How to Talk to Your Children about Your Breast Cancer Diagnosis

What should I tell my children about my breast cancer diagnosis?

breast cancer diagnosisChildren have an amazing way of picking up on things. They can tell when something is troubling their parents. It may be difficult, but Dr. Gail Saltz thinks it is important to keep your kids informed about your breast cancer diagnosis and treatment. Children may sense something is troubling you and if you don’t let them know, they may think the problem is much greater than it is. Make sure to tell them in a non-alarming way, but be honest with them. It may be helpful to ask your oncologist, or even a mental health professional about what you can speak to your children about. Uncertainty about the future can make talking with children difficult, but giving them some initial reassurance can go a long way.

Video Transcript
Gail Saltz, MD: When you get a breast cancer diagnosis and you have children, one of the first things that concerns you is how will you talk to your children about this, should you talk to your children about this? And what I would say is generally speaking when you have a pretty good idea of what is going on before you head into treatment, it is important to help your children understand what’s going to go on. You want to do it, obviously, in as non-alarming a way as you can, but being truthful enough that you are not going to be hiding something.

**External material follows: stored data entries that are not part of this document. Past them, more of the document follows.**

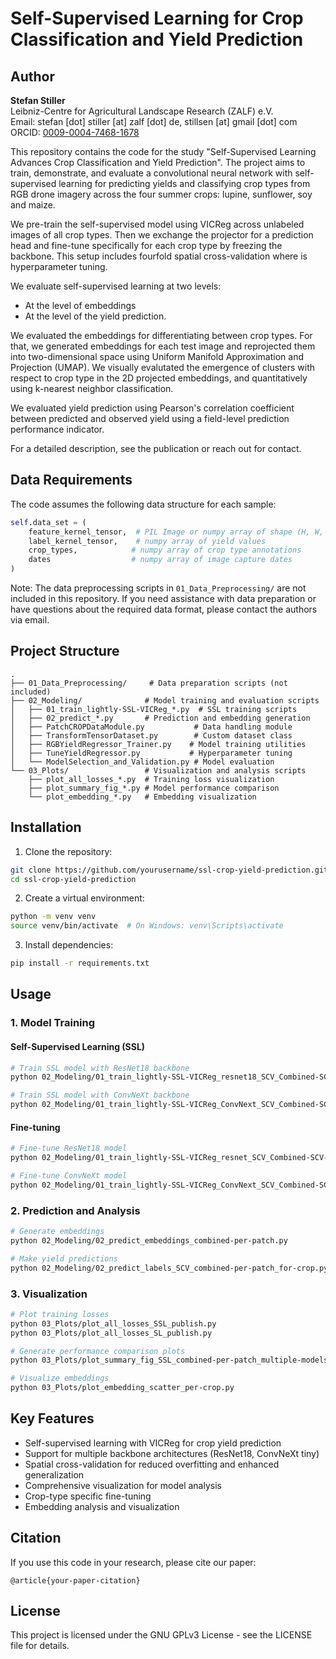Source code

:# Self-Supervised Learning for Crop Classification and Yield Prediction

## Author

**Stefan Stiller**  
Leibniz-Centre for Agricultural Landscape Research (ZALF) e.V.  
Email: stefan [dot] stiller [at] zalf [dot] de, stillsen [at] gmail [dot] com  
ORCID: [0009-0004-7468-1678](https://orcid.org/0009-0004-7468-1678)

This repository contains the code for the study "Self-Supervised Learning Advances Crop Classification and Yield Prediction". The project aims to train, demonstrate, and evaluate a convolutional neural network with self-supervised learning for predicting yields and classifying crop types from RGB drone imagery across the four summer crops: lupine, sunflower, soy and maize. 

We pre-train the self-supervised model using VICReg across unlabeled images of all crop types. Then we exchange the projector for a prediction head and fine-tune specifically for each crop type by freezing the backbone. This setup includes fourfold spatial cross-validation where is hyperparameter tuning. 

We evaluate self-supervised learning at two levels:
- At the level of embeddings
- At the level of the yield prediction. 

We evaluated the embeddings for differentiating between crop types. For that, we generated embeddings for each test image and reprojected them into two-dimensional space using Uniform Manifold Approximation and Projection (UMAP). We visually evalutated the emergence of clusters with respect to crop type in the 2D projected embeddings, and quantitatively using k-nearest neighbor classification. 

We evaluated yield prediction using Pearson's correlation coefficient between predicted and observed yield using a field-level prediction performance indicator. 

For a detailed description, see the publication or reach out for contact.

## Data Requirements

The code assumes the following data structure for each sample:
```python
self.data_set = (
    feature_kernel_tensor,  # PIL Image or numpy array of shape (H, W, C)
    label_kernel_tensor,    # numpy array of yield values
    crop_types,            # numpy array of crop type annotations
    dates                  # numpy array of image capture dates
)
```

Note: The data preprocessing scripts in `01_Data_Preprocessing/` are not included in this repository. If you need assistance with data preparation or have questions about the required data format, please contact the authors via email.

## Project Structure

```
.
├── 01_Data_Preprocessing/     # Data preparation scripts (not included)
├── 02_Modeling/              # Model training and evaluation scripts
│   ├── 01_train_lightly-SSL-VICReg_*.py  # SSL training scripts
│   ├── 02_predict_*.py       # Prediction and embedding generation
│   ├── PatchCROPDataModule.py           # Data handling module
│   ├── TransformTensorDataset.py        # Custom dataset class
│   ├── RGBYieldRegressor_Trainer.py    # Model training utilities
│   ├── TuneYieldRegressor.py           # Hyperparameter tuning
│   └── ModelSelection_and_Validation.py # Model evaluation
└── 03_Plots/                 # Visualization and analysis scripts
    ├── plot_all_losses_*.py  # Training loss visualization
    ├── plot_summary_fig_*.py # Model performance comparison
    └── plot_embedding_*.py   # Embedding visualization
```

## Installation

1. Clone the repository:
```bash
git clone https://github.com/yourusername/ssl-crop-yield-prediction.git
cd ssl-crop-yield-prediction
```

2. Create a virtual environment:
```bash
python -m venv venv
source venv/bin/activate  # On Windows: venv\Scripts\activate
```

3. Install dependencies:
```bash
pip install -r requirements.txt
```

## Usage

### 1. Model Training

#### Self-Supervised Learning (SSL)
```bash
# Train SSL model with ResNet18 backbone
python 02_Modeling/01_train_lightly-SSL-VICReg_resnet18_SCV_Combined-SCV-14_SSL-Loss-together.py

# Train SSL model with ConvNeXt backbone
python 02_Modeling/01_train_lightly-SSL-VICReg_ConvNext_SCV_Combined-SCV-14_SSL-Loss-together.py
```

#### Fine-tuning
```bash
# Fine-tune ResNet18 model
python 02_Modeling/01_train_lightly-SSL-VICReg_resnet_SCV_Combined-SCV-14_SSL-Loss-together_FT-for-crop-type.py

# Fine-tune ConvNeXt model
python 02_Modeling/01_train_lightly-SSL-VICReg_ConvNext_SCV_Combined-SCV-14_SSL-Loss-together_FT-for-crop-type.py
```

### 2. Prediction and Analysis
```bash
# Generate embeddings
python 02_Modeling/02_predict_embeddings_combined-per-patch.py

# Make yield predictions
python 02_Modeling/02_predict_labels_SCV_combined-per-patch_for-crop.py
```

### 3. Visualization
```bash
# Plot training losses
python 03_Plots/plot_all_losses_SSL_publish.py
python 03_Plots/plot_all_losses_SL_publish.py

# Generate performance comparison plots
python 03_Plots/plot_summary_fig_SSL_combined-per-patch_multiple-models_FT-per-crop_retrain_publish.py

# Visualize embeddings
python 03_Plots/plot_embedding_scatter_per-crop.py
```

## Key Features

- Self-supervised learning with VICReg for crop yield prediction
- Support for multiple backbone architectures (ResNet18, ConvNeXt tiny)
- Spatial cross-validation for reduced overfitting and enhanced generalization
- Comprehensive visualization for model analysis
- Crop-type specific fine-tuning
- Embedding analysis and visualization

## Citation

If you use this code in your research, please cite our paper:
```
@article{your-paper-citation}
```

## License

This project is licensed under the GNU GPLv3 License - see the LICENSE file for details. 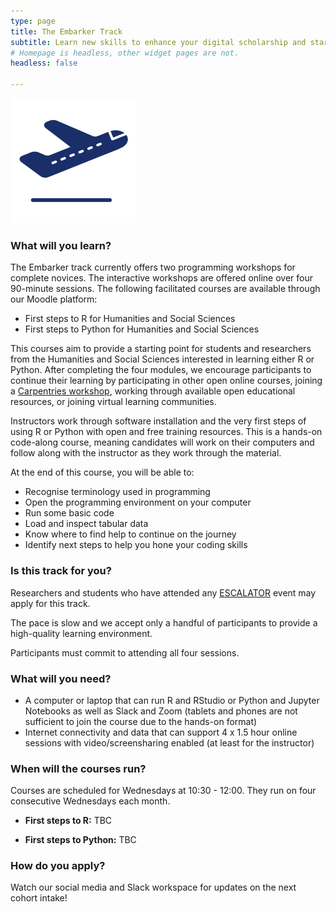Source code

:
 ```yaml
---
type: page
title: The Embarker Track
subtitle: Learn new skills to enhance your digital scholarship and start applying it to your own work
# Homepage is headless, other widget pages are not.
headless: false

---
```

<img src="embark-icon.svg" width="200px">

### What will you learn?

The Embarker track currently offers two programming workshops for complete novices. The interactive workshops are offered online over four 90-minute sessions. The following facilitated courses are available through our Moodle platform:

- First steps to R for Humanities and Social Sciences
- First steps to Python for Humanities and Social Sciences

This courses aim to provide a starting point for students and researchers from the Humanities and Social Sciences interested in learning either R or Python. After completing the four modules, we encourage participants to continue their learning by participating in other open online courses, joining a [Carpentries workshop](https://carpentries.org/regions_za/), working through available open educational resources, or joining virtual learning communities.

Instructors work through software installation and the very first steps of using R or Python with open and free training resources. This is a hands-on code-along course, meaning candidates will work on their computers and follow along with the instructor as they work through the material.

At the end of this course, you will be able to:

- Recognise terminology used in programming
- Open the programming environment on your computer
- Run some basic code
- Load and inspect tabular data
- Know where to find help to continue on the journey
- Identify next steps to help you hone your coding skills



### Is this track for you?

Researchers and students who have attended any [ESCALATOR](../../events) event may apply for this track. 

The pace is slow and we accept only a handful of participants to provide a high-quality learning environment.

Participants must commit to attending all four sessions.

### What will you need?

- A computer or laptop that can run R and RStudio or Python and Jupyter Notebooks as well as Slack and Zoom (tablets and phones are not sufficient to join the course due to the hands-on format)
- Internet connectivity and data that can support 4 x 1.5 hour online sessions with video/screensharing enabled (at least for the instructor)

### When will the courses run?

Courses are scheduled for Wednesdays at 10:30 - 12:00. They run on four consecutive Wednesdays each month.

- __First steps to R:__ TBC


- __First steps to Python:__ TBC


### How do you apply?

Watch our social media and Slack workspace for updates on the next cohort intake!

<!--

Please complete our online application form. We will be in touch!


{{< cta cta_text="Apply now" cta_link="https://docs.google.com/forms/d/e/1FAIpQLScduS_Yj0kHsW03_wNijdOTLYxGmmOzsRE-NuShA4V6kf0KMA/viewform?usp=sf_link" cta_new_tab="true" >}}


-->

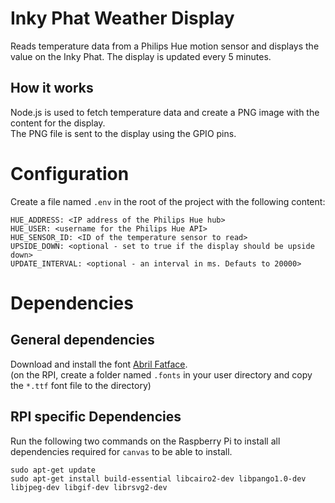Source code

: # Inky Phat Weather Display

Reads temperature data from a Philips Hue motion sensor and displays the value on the Inky Phat.
The display is updated every 5 minutes.

## How it works

Node.js is used to fetch temperature data and create a PNG image with the content for the display.  
The PNG file is sent to the display using the GPIO pins.

# Configuration

Create a file named `.env` in the root of the project with the following content:
```
HUE_ADDRESS: <IP address of the Philips Hue hub>
HUE_USER: <username for the Philips Hue API>
HUE_SENSOR_ID: <ID of the temperature sensor to read>
UPSIDE_DOWN: <optional - set to true if the display should be upside down>
UPDATE_INTERVAL: <optional - an interval in ms. Defauts to 20000>
```

# Dependencies

## General dependencies

Download and install the font [Abril Fatface](https://fonts.google.com/specimen/Abril+Fatface).  
(on the RPI, create a folder named `.fonts` in your user directory and copy the `*.ttf` font file to the directory)

## RPI specific Dependencies

Run the following two commands on the Raspberry Pi to install all dependencies required for `canvas` to be able to install.

```
sudo apt-get update
sudo apt-get install build-essential libcairo2-dev libpango1.0-dev libjpeg-dev libgif-dev librsvg2-dev
```
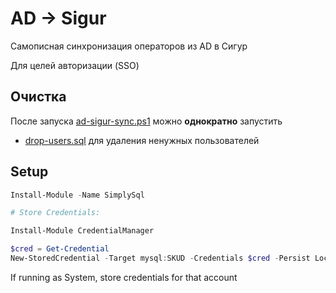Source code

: # AD -> Sigur

Самописная синхронизация операторов из AD в Сигур

Для целей авторизации (SSO)

## Очистка

После  запуска
[ad-sigur-sync.ps1](ad-sigur-sync.ps1)
можно __однократно__ запустить
+ [drop-users.sql](drop-users.sql)
для удаления ненужных пользователей

## Setup

```powershell
Install-Module -Name SimplySql
```

```powershell
# Store Credentials:

Install-Module CredentialManager

$cred = Get-Credential
New-StoredCredential -Target mysql:SKUD -Credentials $cred -Persist LocalMachine
```

If running as System, store credentials for that account
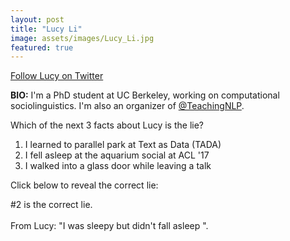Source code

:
 ```yaml
---
layout: post
title: "Lucy Li"
image: assets/images/Lucy_Li.jpg
featured: true
---
```


<a href="https://twitter.com/lucy3_li">Follow Lucy on Twitter</a>

**BIO:** I'm a PhD student at UC Berkeley, working on computational sociolinguistics. I'm also an organizer of [@TeachingNLP](https://twitter.com/TeachingNLP).

Which of the next 3 facts about Lucy is the lie?

1. I learned to parallel park at Text as Data (TADA)
2. I fell asleep at the aquarium social at ACL '17
3. I walked into a glass door while leaving a talk



Click below to reveal the correct lie:

<span class="spoiler">#2 is the correct lie. <br><br>From Lucy: "I was sleepy but didn't fall asleep "</span>.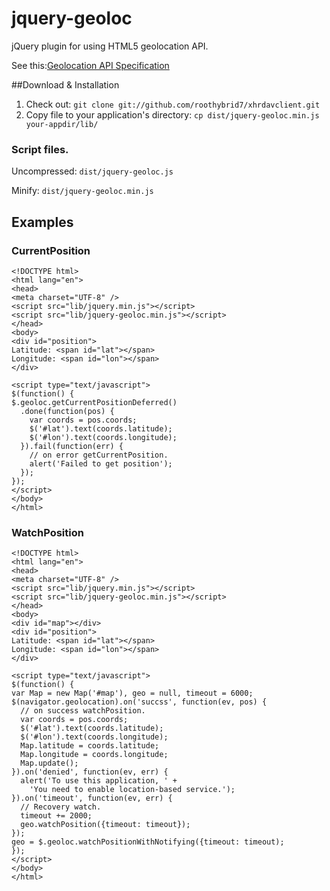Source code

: # jquery-geoloc

jQuery plugin for using HTML5 geolocation API.

See this:[Geolocation API Specification](http://dev.w3.org/geo/api/spec-source.html, "Geolocation API Specification")

##Download & Installation

1. Check out: `git clone git://github.com/roothybrid7/xhrdavclient.git`
2. Copy file to your application's directory: `cp dist/jquery-geoloc.min.js your-appdir/lib/`

### Script files.

Uncompressed: `dist/jquery-geoloc.js`

Minify: `dist/jquery-geoloc.min.js`


## Examples

### CurrentPosition

```
<!DOCTYPE html>
<html lang="en">
<head>
<meta charset="UTF-8" />
<script src="lib/jquery.min.js"></script>
<script src="lib/jquery-geoloc.min.js"></script>
</head>
<body>
<div id="position">
Latitude: <span id="lat"></span>
Longitude: <span id="lon"></span>
</div>

<script type="text/javascript">
$(function() {
$.geoloc.getCurrentPositionDeferred()
  .done(function(pos) {
    var coords = pos.coords;
    $('#lat').text(coords.latitude);
    $('#lon').text(coords.longitude);
  }).fail(function(err) {
    // on error getCurrentPosition.
    alert('Failed to get position');
  });
});
</script>
</body>
</html>
```


### WatchPosition

```
<!DOCTYPE html>
<html lang="en">
<head>
<meta charset="UTF-8" />
<script src="lib/jquery.min.js"></script>
<script src="lib/jquery-geoloc.min.js"></script>
</head>
<body>
<div id="map"></div>
<div id="position">
Latitude: <span id="lat"></span>
Longitude: <span id="lon"></span>
</div>

<script type="text/javascript">
$(function() {
var Map = new Map('#map'), geo = null, timeout = 6000;
$(navigator.geolocation).on('succss', function(ev, pos) {
  // on success watchPosition.
  var coords = pos.coords;
  $('#lat').text(coords.latitude);
  $('#lon').text(coords.longitude);
  Map.latitude = coords.latitude;
  Map.longitude = coords.longitude;
  Map.update();
}).on('denied', function(ev, err) {
  alert('To use this application, ' +
    'You need to enable location-based service.');
}).on('timeout', function(ev, err) {
  // Recovery watch.
  timeout += 2000;
  geo.watchPosition({timeout: timeout});
});
geo = $.geoloc.watchPositionWithNotifying({timeout: timeout);
});
</script>
</body>
</html>
```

Kids have amazing radar, they will know that something is going on and when you have told them nothing, they often imagine even worse than the reality is. So, sit down, often I think it is helpful to sit down with your oncologist, if need be with a mental health professional and talk about what can you explain to the children that will be understandable to them, that will not be overly alarming to them, but that will help them understand that for some period of time, you may not be feeling well and yes you do have a diagnosis of breast cancer.

I think this is something that spouses need to agree upon, find an agreement before you sit down and talk to the kids, but I think it is important to let children know in a way that is, you know, not frightening about the future but this is what it is and you are taking care of it, you are going to do these treatments and, you know, things will be basically okay. Obviously, no one can know 100% what’s going to be and what’s not and that’s what makes it difficult to talk to children, but I think giving them initial reassurance is very, very reasonable and updating as you need to go.